→ THE PROBLEM: After locating the line that contains "- Requirements: Based on $ARGUMENTS analysis" in the records below, write out exactly that line and each line after it through the one that contains "- Epic-level features and major components", and nothing else.

Collected data:

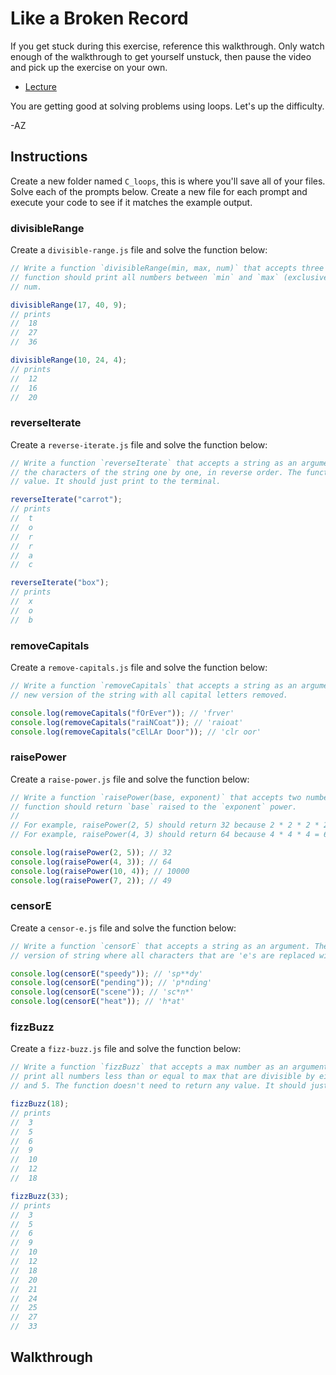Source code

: # Like a Broken Record

If you get stuck during this exercise, reference this walkthrough. Only watch enough of the
walkthrough to get yourself unstuck, then pause the video and pick up the exercise on your own.

+ [Lecture](https://youtu.be/3uEzx16zwIM)

You are getting good at solving problems using loops. Let's up the difficulty.

-AZ

## Instructions

Create a new folder named `C_loops`, this is where you'll save all of your files. Solve each of the
prompts below. Create a new file for each prompt and execute your code to see if it matches the
example output.

### divisibleRange

Create a `divisible-range.js` file and solve the function below:

```js
// Write a function `divisibleRange(min, max, num)` that accepts three numbers as arguments. The
// function should print all numbers between `min` and `max` (exclusive) that are also divisible by
// num.

divisibleRange(17, 40, 9);
// prints
//  18
//  27
//  36

divisibleRange(10, 24, 4);
// prints
//  12
//  16
//  20
```

### reverseIterate

Create a `reverse-iterate.js` file and solve the function below:

```js
// Write a function `reverseIterate` that accepts a string as an argument. The function should print
// the characters of the string one by one, in reverse order. The function doesn't need to return any
// value. It should just print to the terminal.

reverseIterate("carrot");
// prints
//  t
//  o
//  r
//  r
//  a
//  c

reverseIterate("box");
// prints
//  x
//  o
//  b
```

### removeCapitals

Create a `remove-capitals.js` file and solve the function below:

```js
// Write a function `removeCapitals` that accepts a string as an argument. The function should return a
// new version of the string with all capital letters removed.

console.log(removeCapitals("fOrEver")); // 'frver'
console.log(removeCapitals("raiNCoat")); // 'raioat'
console.log(removeCapitals("cElLAr Door")); // 'clr oor'
```

### raisePower

Create a `raise-power.js` file and solve the function below:

```js
// Write a function `raisePower(base, exponent)` that accepts two numbers, `base` and `exponent`. The
// function should return `base` raised to the `exponent` power.
//
// For example, raisePower(2, 5) should return 32 because 2 * 2 * 2 * 2 * 2 = 32 
// For example, raisePower(4, 3) should return 64 because 4 * 4 * 4 = 64

console.log(raisePower(2, 5)); // 32
console.log(raisePower(4, 3)); // 64
console.log(raisePower(10, 4)); // 10000
console.log(raisePower(7, 2)); // 49
```

### censorE

Create a `censor-e.js` file and solve the function below:

```js
// Write a function `censorE` that accepts a string as an argument. The function should return the a new
// version of string where all characters that are 'e's are replaced with '*'s.

console.log(censorE("speedy")); // 'sp**dy'
console.log(censorE("pending")); // 'p*nding'
console.log(censorE("scene")); // 'sc*n*'
console.log(censorE("heat")); // 'h*at'
```

### fizzBuzz

Create a `fizz-buzz.js` file and solve the function below:

```js
// Write a function `fizzBuzz` that accepts a max number as an argument. The function should
// print all numbers less than or equal to max that are divisible by either 3 or 5 but not both 3
// and 5. The function doesn't need to return any value. It should just print to the terminal.

fizzBuzz(18);
// prints
//  3
//  5
//  6
//  9
//  10
//  12
//  18

fizzBuzz(33);
// prints
//  3
//  5
//  6
//  9
//  10
//  12
//  18
//  20
//  21
//  24
//  25
//  27
//  33
```

## Walkthrough

 


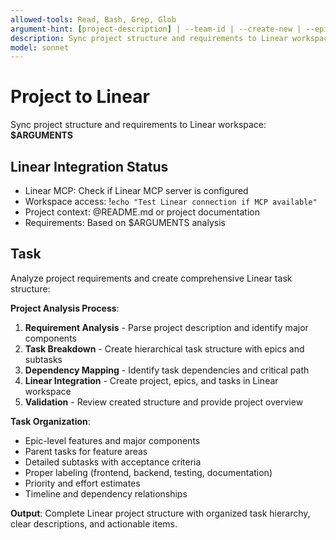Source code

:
 ```yaml
---
allowed-tools: Read, Bash, Grep, Glob
argument-hint: [project-description] | --team-id | --create-new | --epic-name
description: Sync project structure and requirements to Linear workspace with comprehensive task breakdown
model: sonnet
---
```


# Project to Linear

Sync project structure and requirements to Linear workspace: **$ARGUMENTS**

## Linear Integration Status

- Linear MCP: Check if Linear MCP server is configured
- Workspace access: !`echo "Test Linear connection if MCP available"`
- Project context: @README.md or project documentation
- Requirements: Based on $ARGUMENTS analysis

## Task

Analyze project requirements and create comprehensive Linear task structure:

**Project Analysis Process**:
1. **Requirement Analysis** - Parse project description and identify major components
2. **Task Breakdown** - Create hierarchical task structure with epics and subtasks
3. **Dependency Mapping** - Identify task dependencies and critical path
4. **Linear Integration** - Create project, epics, and tasks in Linear workspace
5. **Validation** - Review created structure and provide project overview

**Task Organization**:
- Epic-level features and major components
- Parent tasks for feature areas
- Detailed subtasks with acceptance criteria
- Proper labeling (frontend, backend, testing, documentation)
- Priority and effort estimates
- Timeline and dependency relationships

**Output**: Complete Linear project structure with organized task hierarchy, clear descriptions, and actionable items.
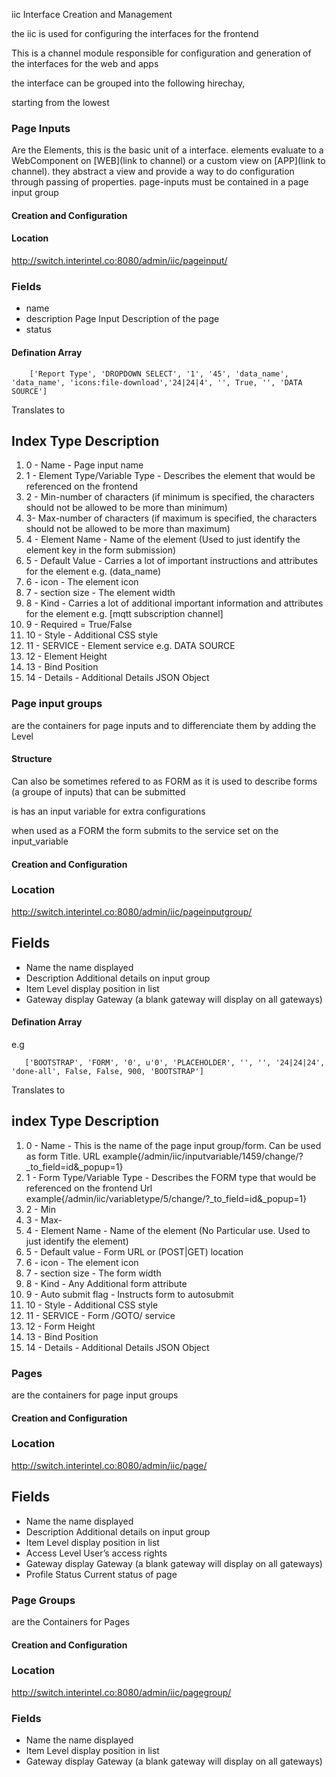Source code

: iic
Interface Creation and Management

the iic is used for configuring the interfaces for the frontend

This is a channel module responsible for configuration and generation of the interfaces for the web and apps

the interface can be grouped into the following hirechay,

starting from the lowest


### Page Inputs 
Are the Elements, this is the basic unit of a interface.
elements evaluate to a WebComponent on [WEB](link to channel) or a custom view on [APP](link to channel).
they abstract a view and provide a way to do configuration through passing of properties.
page-inputs must be contained in a page input group


#### Creation and Configuration

#### Location
http://switch.interintel.co:8080/admin/iic/pageinput/

### Fields
- name 
- description Page Input Description of the page
- status


#### Defination Array
```
    ['Report Type', 'DROPDOWN SELECT', '1', '45', 'data_name', 'data_name', 'icons:file-download','24|24|4', '', True, '', 'DATA SOURCE']
```
Translates to

## Index   Type    Description

1. 0 - Name - Page input name
2. 1 - Element Type/Variable Type - Describes the element that would be referenced on the frontend
3. 2 - Min-number of characters (if minimum is specified, the characters should not be allowed to be more than minimum)
4. 3- Max-number of characters (if maximum is specified, the characters should not be allowed to be more than maximum)
5. 4 - Element Name - Name of the element (Used to just identify the element key in the form submission)
6. 5 - Default Value - Carries a lot of important instructions and attributes for the element e.g. (data_name)
7. 6 - icon - The element icon
8. 7 - section size - The element width
9. 8 - Kind - Carries a lot of additional important information and attributes for the element e.g. [mqtt subscription channel]
10. 9 - Required = True/False
11. 10 - Style - Additional CSS style
12. 11 - SERVICE - Element service e.g. DATA SOURCE
13. 12 - Element Height
14. 13 - Bind Position
15. 14 - Details - Additional Details JSON Object


### Page input groups
are the containers for page inputs
and to differenciate them by adding the Level 

#### Structure
Can also be sometimes refered to as FORM
as it is used to describe forms (a groupe of inputs) that can be submitted

is has an input variable for extra configurations

when used as a FORM
the form submits to the service set on the input_variable


#### Creation and Configuration

### Location
http://switch.interintel.co:8080/admin/iic/pageinputgroup/

## Fields
- Name the name displayed
- Description Additional details on input group
- Item Level  display position in list
- Gateway    display Gateway (a blank gateway will display on all gateways)


#### Defination Array 

e.g
```
   ['BOOTSTRAP', 'FORM', '0', u'0', 'PLACEHOLDER', '', '', '24|24|24', 'done-all', False, False, 900, 'BOOTSTRAP']
```

Translates to


## index    Type      Description
1. 0 - Name - This is the name of the page input group/form. Can be used as form Title. URL example{/admin/iic/inputvariable/1459/change/?_to_field=id&_popup=1}
2. 1 - Form Type/Variable Type - Describes the FORM type that would be referenced on the frontend Url example{/admin/iic/variabletype/5/change/?_to_field=id&_popup=1}
3. 2 - Min
4. 3 - Max-
5. 4 - Element Name - Name of the element (No Particular use. Used to just identify the element)
6. 5 - Default value - Form URL or (POST|GET) location
7. 6 - icon - The element icon
8. 7 - section size - The form width
9. 8 - Kind - Any Additional form attribute
10. 9 - Auto submit flag - Instructs form to autosubmit
11. 10 - Style - Additional CSS style
12. 11 - SERVICE - Form /GOTO/ service
13. 12 - Form Height
14. 13 - Bind Position
15. 14 - Details - Additional Details JSON Object



### Pages
are the containers for page input groups

#### Creation and Configuration

### Location
http://switch.interintel.co:8080/admin/iic/page/


## Fields
- Name the name displayed
- Description Additional details on input group
- Item Level display position in list
- Access Level User’s access rights
- Gateway  display Gateway (a blank gateway will display on all gateways)
- Profile Status Current status of page


### Page Groups
are the Containers for Pages 

#### Creation and Configuration

### Location 
http://switch.interintel.co:8080/admin/iic/pagegroup/

### Fields
- Name the name displayed
- Item Level  display position in list
- Gateway    display Gateway (a blank gateway will display on all gateways)
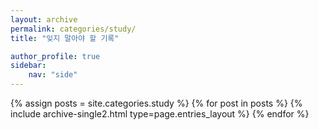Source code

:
 ```yaml
---
layout: archive
permalink: categories/study/
title: "잊지 말아야 할 기록"

author_profile: true
sidebar:
    nav: "side"
---
```


{% assign posts = site.categories.study %}
{% for post in posts %} {% include archive-single2.html type=page.entries_layout %} {% endfor %}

→ TASK OUTPUT:
- Requirements: Based on $ARGUMENTS analysis

## Task

Analyze project requirements and create comprehensive Linear task structure:

**Project Analysis Process**:
1. **Requirement Analysis** - Parse project description and identify major components
2. **Task Breakdown** - Create hierarchical task structure with epics and subtasks
3. **Dependency Mapping** - Identify task dependencies and critical path
4. **Linear Integration** - Create project, epics, and tasks in Linear workspace
5. **Validation** - Review created structure and provide project overview

**Task Organization**:
- Epic-level features and major components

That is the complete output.